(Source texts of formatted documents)

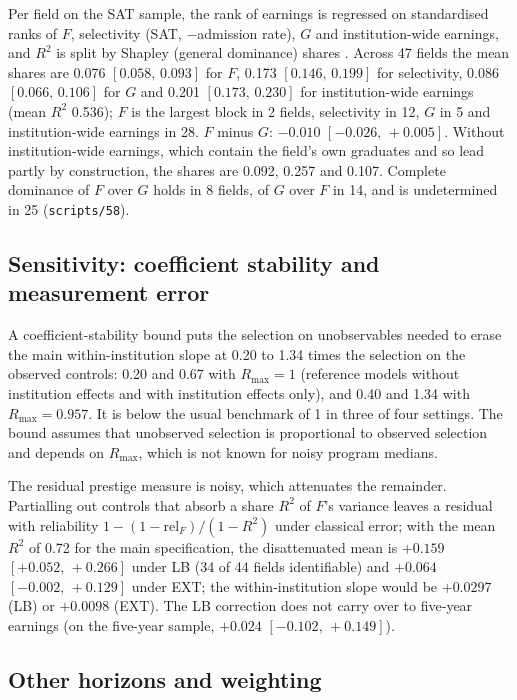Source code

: \documentclass[11pt]{article}
\newcommand{\ci}[2]{$[#1,\allowbreak\,#2]$}
\newcommand{\scr}[1]{\texttt{scripts/#1}}
\begin{document}
Per field on the SAT sample, the rank of earnings is regressed on standardised ranks of $F$, selectivity (SAT,
$-$admission rate), $G$ and institution-wide earnings, and $R^2$ is split by Shapley (general dominance) shares
\citep{budescu1993dominance, gromping2007estimators, shorrocks2013decomposition}.
Across 47 fields the mean shares are 0.076 \ci{0.058}{0.093} for $F$, 0.173 \ci{0.146}{0.199} for selectivity, 0.086
\ci{0.066}{0.106} for $G$ and 0.201 \ci{0.173}{0.230} for institution-wide earnings (mean $R^2$ 0.536); $F$ is the
largest block in 2 fields, selectivity in 12, $G$ in 5 and institution-wide earnings in 28. $F$ minus $G$:
$-0.010$ \ci{-0.026}{+0.005}. Without institution-wide earnings, which contain the field's own graduates and so
lead partly by construction, the shares are 0.092, 0.257 and 0.107. Complete dominance of $F$ over $G$ holds in 8
fields, of $G$ over $F$ in 14, and is undetermined in 25 (\scr{58}).

\subsection{Sensitivity: coefficient stability and measurement error}\label{sec:oster}

A coefficient-stability bound \citep{oster2019unobservable} puts the selection on unobservables needed to erase
the main within-institution slope at 0.20 to 1.34 times the selection on the observed controls: 0.20 and 0.67
with $R_{\max}=1$ (reference models without institution effects and with institution effects only), and 0.40 and
1.34 with $R_{\max}=0.957$. It is below the usual benchmark of 1 in three of four settings. The bound assumes that
unobserved selection is proportional to observed selection and depends on $R_{\max}$, which is not known for noisy
program medians.

The residual prestige measure is noisy, which attenuates the remainder. Partialling out controls that absorb a
share $R^2$ of $F$'s variance leaves a residual with reliability $1-(1-\text{rel}_F)/(1-R^2)$ under classical
error; with the mean $R^2$ of 0.72 for the main specification, the disattenuated mean is $+0.159$
\ci{+0.052}{+0.266} under LB (34 of 44 fields identifiable) and $+0.064$ \ci{-0.002}{+0.129} under EXT; the
within-institution slope would be $+0.0297$ (LB) or $+0.0098$ (EXT). The LB correction does not carry over to
five-year earnings (on the five-year sample, $+0.024$ \ci{-0.102}{+0.149}).

\subsection{Other horizons and weighting}\label{sec:horizons}
\end{document}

*Exercise details*: Please output the records above exactly, without the pictures.

*Solved problem*:
Source code

: \documentclass[11pt]{article}
\newcommand{\ci}[2]{$[#1,\allowbreak\,#2]$}
\newcommand{\scr}[1]{\texttt{scripts/#1}}
\begin{document}
Per field on the SAT sample, the rank of earnings is regressed on standardised ranks of $F$, selectivity (SAT,
$-$admission rate), $G$ and institution-wide earnings, and $R^2$ is split by Shapley (general dominance) shares
\citep{budescu1993dominance, gromping2007estimators, shorrocks2013decomposition}.
Across 47 fields the mean shares are 0.076 \ci{0.058}{0.093} for $F$, 0.173 \ci{0.146}{0.199} for selectivity, 0.086
\ci{0.066}{0.106} for $G$ and 0.201 \ci{0.173}{0.230} for institution-wide earnings (mean $R^2$ 0.536); $F$ is the
largest block in 2 fields, selectivity in 12, $G$ in 5 and institution-wide earnings in 28. $F$ minus $G$:
$-0.010$ \ci{-0.026}{+0.005}. Without institution-wide earnings, which contain the field's own graduates and so
lead partly by construction, the shares are 0.092, 0.257 and 0.107. Complete dominance of $F$ over $G$ holds in 8
fields, of $G$ over $F$ in 14, and is undetermined in 25 (\scr{58}).

\subsection{Sensitivity: coefficient stability and measurement error}\label{sec:oster}

A coefficient-stability bound \citep{oster2019unobservable} puts the selection on unobservables needed to erase
the main within-institution slope at 0.20 to 1.34 times the selection on the observed controls: 0.20 and 0.67
with $R_{\max}=1$ (reference models without institution effects and with institution effects only), and 0.40 and
1.34 with $R_{\max}=0.957$. It is below the usual benchmark of 1 in three of four settings. The bound assumes that
unobserved selection is proportional to observed selection and depends on $R_{\max}$, which is not known for noisy
program medians.

The residual prestige measure is noisy, which attenuates the remainder. Partialling out controls that absorb a
share $R^2$ of $F$'s variance leaves a residual with reliability $1-(1-\text{rel}_F)/(1-R^2)$ under classical
error; with the mean $R^2$ of 0.72 for the main specification, the disattenuated mean is $+0.159$
\ci{+0.052}{+0.266} under LB (34 of 44 fields identifiable) and $+0.064$ \ci{-0.002}{+0.129} under EXT; the
within-institution slope would be $+0.0297$ (LB) or $+0.0098$ (EXT). The LB correction does not carry over to
five-year earnings (on the five-year sample, $+0.024$ \ci{-0.102}{+0.149}).

\subsection{Other horizons and weighting}\label{sec:horizons}
\end{document}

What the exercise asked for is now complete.